======== Source data

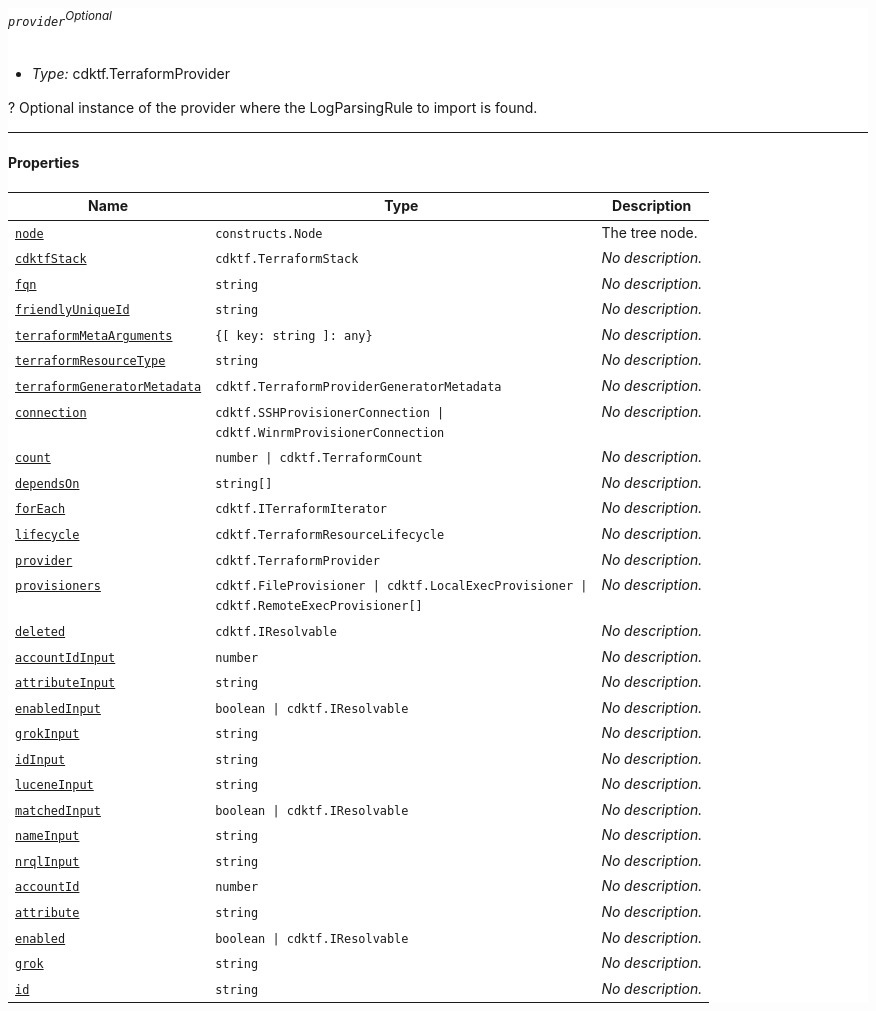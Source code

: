 
###### `provider`<sup>Optional</sup> <a name="provider" id="@cdktf/provider-newrelic.logParsingRule.LogParsingRule.generateConfigForImport.parameter.provider"></a>

- *Type:* cdktf.TerraformProvider

? Optional instance of the provider where the LogParsingRule to import is found.

---

#### Properties <a name="Properties" id="Properties"></a>

| **Name** | **Type** | **Description** |
| --- | --- | --- |
| <code><a href="#@cdktf/provider-newrelic.logParsingRule.LogParsingRule.property.node">node</a></code> | <code>constructs.Node</code> | The tree node. |
| <code><a href="#@cdktf/provider-newrelic.logParsingRule.LogParsingRule.property.cdktfStack">cdktfStack</a></code> | <code>cdktf.TerraformStack</code> | *No description.* |
| <code><a href="#@cdktf/provider-newrelic.logParsingRule.LogParsingRule.property.fqn">fqn</a></code> | <code>string</code> | *No description.* |
| <code><a href="#@cdktf/provider-newrelic.logParsingRule.LogParsingRule.property.friendlyUniqueId">friendlyUniqueId</a></code> | <code>string</code> | *No description.* |
| <code><a href="#@cdktf/provider-newrelic.logParsingRule.LogParsingRule.property.terraformMetaArguments">terraformMetaArguments</a></code> | <code>{[ key: string ]: any}</code> | *No description.* |
| <code><a href="#@cdktf/provider-newrelic.logParsingRule.LogParsingRule.property.terraformResourceType">terraformResourceType</a></code> | <code>string</code> | *No description.* |
| <code><a href="#@cdktf/provider-newrelic.logParsingRule.LogParsingRule.property.terraformGeneratorMetadata">terraformGeneratorMetadata</a></code> | <code>cdktf.TerraformProviderGeneratorMetadata</code> | *No description.* |
| <code><a href="#@cdktf/provider-newrelic.logParsingRule.LogParsingRule.property.connection">connection</a></code> | <code>cdktf.SSHProvisionerConnection \| cdktf.WinrmProvisionerConnection</code> | *No description.* |
| <code><a href="#@cdktf/provider-newrelic.logParsingRule.LogParsingRule.property.count">count</a></code> | <code>number \| cdktf.TerraformCount</code> | *No description.* |
| <code><a href="#@cdktf/provider-newrelic.logParsingRule.LogParsingRule.property.dependsOn">dependsOn</a></code> | <code>string[]</code> | *No description.* |
| <code><a href="#@cdktf/provider-newrelic.logParsingRule.LogParsingRule.property.forEach">forEach</a></code> | <code>cdktf.ITerraformIterator</code> | *No description.* |
| <code><a href="#@cdktf/provider-newrelic.logParsingRule.LogParsingRule.property.lifecycle">lifecycle</a></code> | <code>cdktf.TerraformResourceLifecycle</code> | *No description.* |
| <code><a href="#@cdktf/provider-newrelic.logParsingRule.LogParsingRule.property.provider">provider</a></code> | <code>cdktf.TerraformProvider</code> | *No description.* |
| <code><a href="#@cdktf/provider-newrelic.logParsingRule.LogParsingRule.property.provisioners">provisioners</a></code> | <code>cdktf.FileProvisioner \| cdktf.LocalExecProvisioner \| cdktf.RemoteExecProvisioner[]</code> | *No description.* |
| <code><a href="#@cdktf/provider-newrelic.logParsingRule.LogParsingRule.property.deleted">deleted</a></code> | <code>cdktf.IResolvable</code> | *No description.* |
| <code><a href="#@cdktf/provider-newrelic.logParsingRule.LogParsingRule.property.accountIdInput">accountIdInput</a></code> | <code>number</code> | *No description.* |
| <code><a href="#@cdktf/provider-newrelic.logParsingRule.LogParsingRule.property.attributeInput">attributeInput</a></code> | <code>string</code> | *No description.* |
| <code><a href="#@cdktf/provider-newrelic.logParsingRule.LogParsingRule.property.enabledInput">enabledInput</a></code> | <code>boolean \| cdktf.IResolvable</code> | *No description.* |
| <code><a href="#@cdktf/provider-newrelic.logParsingRule.LogParsingRule.property.grokInput">grokInput</a></code> | <code>string</code> | *No description.* |
| <code><a href="#@cdktf/provider-newrelic.logParsingRule.LogParsingRule.property.idInput">idInput</a></code> | <code>string</code> | *No description.* |
| <code><a href="#@cdktf/provider-newrelic.logParsingRule.LogParsingRule.property.luceneInput">luceneInput</a></code> | <code>string</code> | *No description.* |
| <code><a href="#@cdktf/provider-newrelic.logParsingRule.LogParsingRule.property.matchedInput">matchedInput</a></code> | <code>boolean \| cdktf.IResolvable</code> | *No description.* |
| <code><a href="#@cdktf/provider-newrelic.logParsingRule.LogParsingRule.property.nameInput">nameInput</a></code> | <code>string</code> | *No description.* |
| <code><a href="#@cdktf/provider-newrelic.logParsingRule.LogParsingRule.property.nrqlInput">nrqlInput</a></code> | <code>string</code> | *No description.* |
| <code><a href="#@cdktf/provider-newrelic.logParsingRule.LogParsingRule.property.accountId">accountId</a></code> | <code>number</code> | *No description.* |
| <code><a href="#@cdktf/provider-newrelic.logParsingRule.LogParsingRule.property.attribute">attribute</a></code> | <code>string</code> | *No description.* |
| <code><a href="#@cdktf/provider-newrelic.logParsingRule.LogParsingRule.property.enabled">enabled</a></code> | <code>boolean \| cdktf.IResolvable</code> | *No description.* |
| <code><a href="#@cdktf/provider-newrelic.logParsingRule.LogParsingRule.property.grok">grok</a></code> | <code>string</code> | *No description.* |
| <code><a href="#@cdktf/provider-newrelic.logParsingRule.LogParsingRule.property.id">id</a></code> | <code>string</code> | *No description.* |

================

Once you find the line with "#### Properties <a" in the entries above, output it and each line after it up to and including the line with "tree node. |", and nothing else.

◆ **Solved problem**:
#### Properties <a name="Properties" id="Properties"></a>

| **Name** | **Type** | **Description** |
| --- | --- | --- |
| <code><a href="#@cdktf/provider-newrelic.logParsingRule.LogParsingRule.property.node">node</a></code> | <code>constructs.Node</code> | The tree node. |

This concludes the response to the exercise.